Elle s’est finalement attaquée au fantasme le plus utilisé par l’extrême droite : « L’école n’est pas la promotion du lobby wokiste » [4] Est-il besoin de rappeler qu’il n’y a pas de « lobby wokiste », le terme « wokiste » étant une création monstrueuse, une sorte de chimère dérivée de l’histoire militante afro-américaine, qui appelait les peuples opprimés à se réveiller (le mot « woke » est le passé simple du verbe anglais to wake, qui signifie en français « se réveiller »). Le terme en anglais désigne « le fait d’être conscient des injustices subies par les minorités ethniques, sexuelles, religieuses, ou de toutes formes de discrimination, et mobilisé à leur sujet. » [5]
Le « lobby wokiste » serait donc un groupe de pression visant à lutter contre les discriminations.
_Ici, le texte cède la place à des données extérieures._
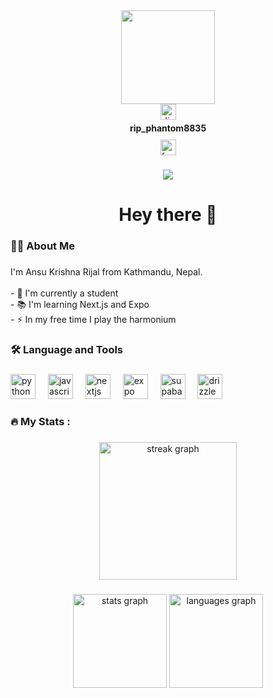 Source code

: <div align="center">
  <img height="150" src="https://media.giphy.com/media/M9gbBd9nbDrOTu1Mqx/giphy.gif"  />
</div>

<div align="center">
  <!-- Discord badge -->
  <div>
    <img 
      src="https://img.shields.io/static/v1?message=Discord&logo=discord&label=&color=7289DA&logoColor=white&labelColor=&style=for-the-badge" 
      height="25" 
      alt="discord logo" 
      style="cursor:pointer;"
    />
    <div id="discordUsername" style="margin-top:5px; font-weight:bold;">
      rip_phantom8835
    </div>
  </div>

  <!-- Facebook badge -->
  <div style="margin-top:10px;">
    <a href="https://www.facebook.com/ansu.rijal.399/" target="_blank">
      <img 
        src="https://img.shields.io/static/v1?message=Facebook&logo=facebook&label=&color=1877F2&logoColor=white&labelColor=&style=for-the-badge" 
        height="25" 
        alt="facebook logo" 
      />
    </a>
  </div>
</div>



###

<div align="center">
  <img src="https://visitor-badge.laobi.icu/badge?page_id=PHNTOMXD.PHNTOMXD&"  />
</div>

###

<h1 align="center">Hey there 👋</h1>

###

<h3 align="left">👩‍💻  About Me</h3>

###

<p align="left">
I'm Ansu Krishna Rijal from Kathmandu, Nepal.<br><br>
- 🔭 I'm currently a student<br>
- 📚 I'm learning Next.js and Expo<br>
- ⚡ In my free time I play the harmonium
</p>

###

<h3 align="left">🛠 Language and Tools</h3>

###

<div align="left">
  <img src="https://cdn.jsdelivr.net/gh/devicons/devicon/icons/python/python-original.svg" height="40" alt="python logo"  />
  <img width="12" />
  <img src="https://cdn.jsdelivr.net/gh/devicons/devicon/icons/javascript/javascript-original.svg" height="40" alt="javascript logo"  />
  <img width="12" />
  <img src="https://cdn.jsdelivr.net/gh/devicons/devicon/icons/nextjs/nextjs-original.svg" height="40" alt="nextjs logo"  />
  <img width="12" />
  <img src="https://cdn.jsdelivr.net/gh/devicons/devicon/icons/react/react-original.svg" height="40" alt="expo logo"  />
  <img width="12" />
  <img src="https://skillicons.dev/icons?i=supabase" height="40" alt="supabase logo"  />
  <img width="12" />
  <img src="https://cdn.jsdelivr.net/gh/devicons/devicon/icons/postgresql/postgresql-original.svg" height="40" alt="drizzle logo"  />
  <img width="12" />
</div>

###

<h3 align="left">🔥   My Stats :</h3>

###

<div align="center">
  <img src="https://github-readme-streak-stats.herokuapp.com/?user=PHNTOMXD&locale=en&mode=daily&theme=dark&hide_border=false&border_radius=5&order=3" height="220" alt="streak graph"  />
</div>

###

<div align="center">
  <img src="https://github-readme-stats.vercel.app/api?username=PHNTOMXD&hide_title=false&hide_rank=false&show_icons=true&include_all_commits=true&count_private=true&disable_animations=false&theme=dracula&locale=en&hide_border=false&order=1" height="150" alt="stats graph"  />
  <img src="https://github-readme-stats.vercel.app/api/top-langs?username=PHNTOMXD&locale=en&hide_title=false&layout=compact&card_width=320&langs_count=5&theme=dracula&hide_border=false&order=2" height="150" alt="languages graph"  />
</div>
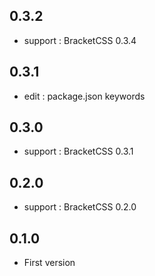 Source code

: ## 0.3.2
- support : BracketCSS 0.3.4

## 0.3.1
- edit : package.json keywords

## 0.3.0
- support : BracketCSS 0.3.1

## 0.2.0
- support : BracketCSS 0.2.0

## 0.1.0
- First version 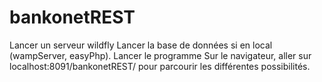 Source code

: # bankonetREST

Lancer un serveur wildfly
Lancer la base de données si en local (wampServer, easyPhp).
Lancer le programme
Sur le navigateur, aller sur localhost:8091/bankonetREST/ pour parcourir les différentes possibilités.

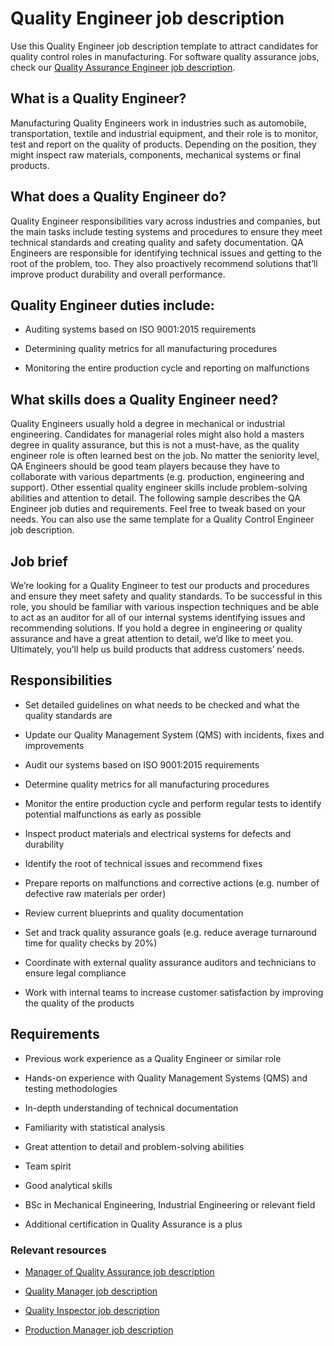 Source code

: # Quality Engineer job description
Use this Quality Engineer job description template to attract candidates for quality control roles in manufacturing. For software quality assurance jobs, check our <a href="https://resources.workable.com/qa-engineer-job-description" target="_blank" rel="noopener noreferrer">Quality Assurance Engineer job description</a>.


## What is a Quality Engineer?
Manufacturing Quality Engineers work in industries such as automobile, transportation, textile and industrial equipment, and their role is to monitor, test and report on the quality of products. Depending on the position, they might inspect raw materials, components, mechanical systems or final products.


## What does a Quality Engineer do?
Quality Engineer responsibilities vary across industries and companies, but the main tasks include testing systems and procedures to ensure they meet technical standards and creating quality and safety documentation. QA Engineers are responsible for identifying technical issues and getting to the root of the problem, too. They also proactively recommend solutions that’ll improve product durability and overall performance.


## Quality Engineer duties include:
* Auditing systems based on ISO 9001:2015 requirements

* Determining quality metrics for all manufacturing procedures

* Monitoring the entire production cycle and reporting on malfunctions

## What skills does a Quality Engineer need?
Quality Engineers usually hold a degree in mechanical or industrial engineering. Candidates for managerial roles might also hold a masters degree in quality assurance, but this is not a must-have, as the quality engineer role is often learned best on the job. No matter the seniority level, QA Engineers should be good team players because they have to collaborate with various departments (e.g. production, engineering and support). Other essential quality engineer skills include problem-solving abilities and attention to detail.
The following sample describes the QA Engineer job duties and requirements. Feel free to tweak based on your needs. You can also use the same template for a Quality Control Engineer job description.


## Job brief

We’re looking for a Quality Engineer to test our products and procedures and ensure they meet safety and quality standards.
To be successful in this role, you should be familiar with various inspection techniques and be able to act as an auditor for all of our internal systems identifying issues and recommending solutions. If you hold a degree in engineering or quality assurance and have a great attention to detail, we’d like to meet you.
Ultimately, you’ll help us build products that address customers’ needs.


## Responsibilities

* Set detailed guidelines on what needs to be checked and what the quality standards are

* Update our Quality Management System (QMS) with incidents, fixes and improvements

* Audit our systems based on ISO 9001:2015 requirements

* Determine quality metrics for all manufacturing procedures

* Monitor the entire production cycle and perform regular tests to identify potential malfunctions as early as possible

* Inspect product materials and electrical systems for defects and durability

* Identify the root of technical issues and recommend fixes

* Prepare reports on malfunctions and corrective actions (e.g. number of defective raw materials per order)

* Review current blueprints and quality documentation

* Set and track quality assurance goals (e.g. reduce average turnaround time for quality checks by 20%)

* Coordinate with external quality assurance auditors and technicians to ensure legal compliance

* Work with internal teams to increase customer satisfaction by improving the quality of the products


## Requirements

* Previous work experience as a Quality Engineer or similar role

* Hands-on experience with Quality Management Systems (QMS) and testing methodologies

* In-depth understanding of technical documentation

* Familiarity with statistical analysis

* Great attention to detail and problem-solving abilities

* Team spirit

* Good analytical skills

* BSc in Mechanical Engineering, Industrial Engineering or relevant field

* Additional certification in Quality Assurance is a plus

### Relevant resources
* <a href="https://resources.workable.com/manager-of-quality-assurance-job-description" target="_blank" rel="noopener">Manager of Quality Assurance job description</a>

* <a href="https://resources.workable.com/quality-manager-job-description" target="_blank" rel="noopener">Quality Manager job description</a>

* <a href="https://resources.workable.com/quality-inspector-job-description" target="_blank" rel="noopener">Quality Inspector job description</a>

* <a href="https://resources.workable.com/production-manager-job-description" target="_blank" rel="noopener">Production Manager job description</a>

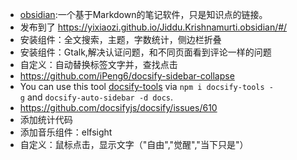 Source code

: - [obsidian](https://obsidian.md/):一个基于Markdown的笔记软件，只是知识点的链接。
- 发布到了 https://yixiaozi.github.io/Jiddu.Krishnamurti.obsidian/#/
- 安装组件：全文搜索，主题，字数统计，侧边栏折叠
- 安装组件：Gtalk,解决认证问题，和不同页面看到评论一样的问题
- 自定义：自动替换标签文字并，查找点击
- https://github.com/iPeng6/docsify-sidebar-collapse
- You can use this tool [docsify-tools](https://www.npmjs.com/package/docsify-tools) via `npm i docsify-tools -g` and `docsify-auto-sidebar -d docs`.
- https://github.com/docsifyjs/docsify/issues/610
- 添加统计代码
- 添加音乐组件：elfsight
- 自定义：鼠标点击，显示文字（"自由","觉醒","当下只是"） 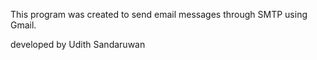 This program was created to send email messages through SMTP using Gmail.

developed by Udith Sandaruwan
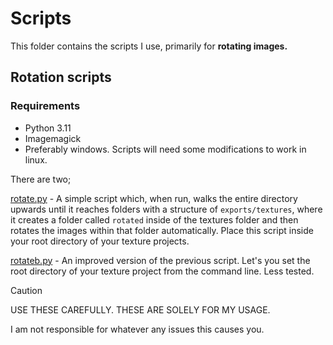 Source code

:# Scripts
This folder contains the scripts I use, primarily for **rotating images.**

## Rotation scripts

### Requirements 

- Python 3.11 
- Imagemagick
- Preferably windows. Scripts will need some modifications to work in linux.

There are two;

[rotate.py](./rotate.py) - A simple script which, when run, walks the entire directory upwards until it reaches folders with a structure of `exports/textures`, where it creates a folder called `rotated` inside of the textures folder and then rotates the images within that folder automatically. Place this script inside your root directory of your texture projects.

[rotateb.py](./rotateb.py) - An improved version of the previous script. Let's you set the root directory of your texture project from the command line. Less tested. 

> [!CAUTION]
> USE THESE CAREFULLY. THESE ARE SOLELY FOR MY USAGE. 
>
> I am not responsible for whatever any issues this causes you.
Qui, à part ceux qui cumulent l’ensemble des privilèges de nos sociétés, pourrait voir un danger dans cet objectif ? Qui, alors, pourrait vouloir diaboliser des militants qui luttent contre ces discriminations ? Ce « lobby wokiste » n’existe que comme élément de langage médiatique de la droite et de l’extrême droite.
Non contente de fournir ce condensé de ce que l’extrême droite en France fait de plus bête et sale, elle a enfin voulu dénoncer « l’angélisme de certains [qui] met de plus en plus en danger toute la communauté éducative ». Retournant ainsi le danger réel que sa vision du monde présente pour des lycéens, contre celles et ceux qui tentent de mettre à mal la violence de l’institution scolaire.
Il nous a semblé important aujourd’hui que ce discours, qui n’a suscité que des murmures indignés et auquel il n’a pas été possible de répondre (elle a orchestré sa sortie en détournant l’attention sur des collègues), soit rendu public : aujourd’hui, il est possible, dans un lycée, devant une assemblée composée de plus de 140 professeurs, de proposer cette vision de l’éducation et de nous obliger à y adhérer en ne laissant pas place à la contradiction. Il est possible, publiquement, dans un endroit où on accompagne la formation de jeunes esprits, de promouvoir un monde de hiérarchisation des êtres, de domination, de violence.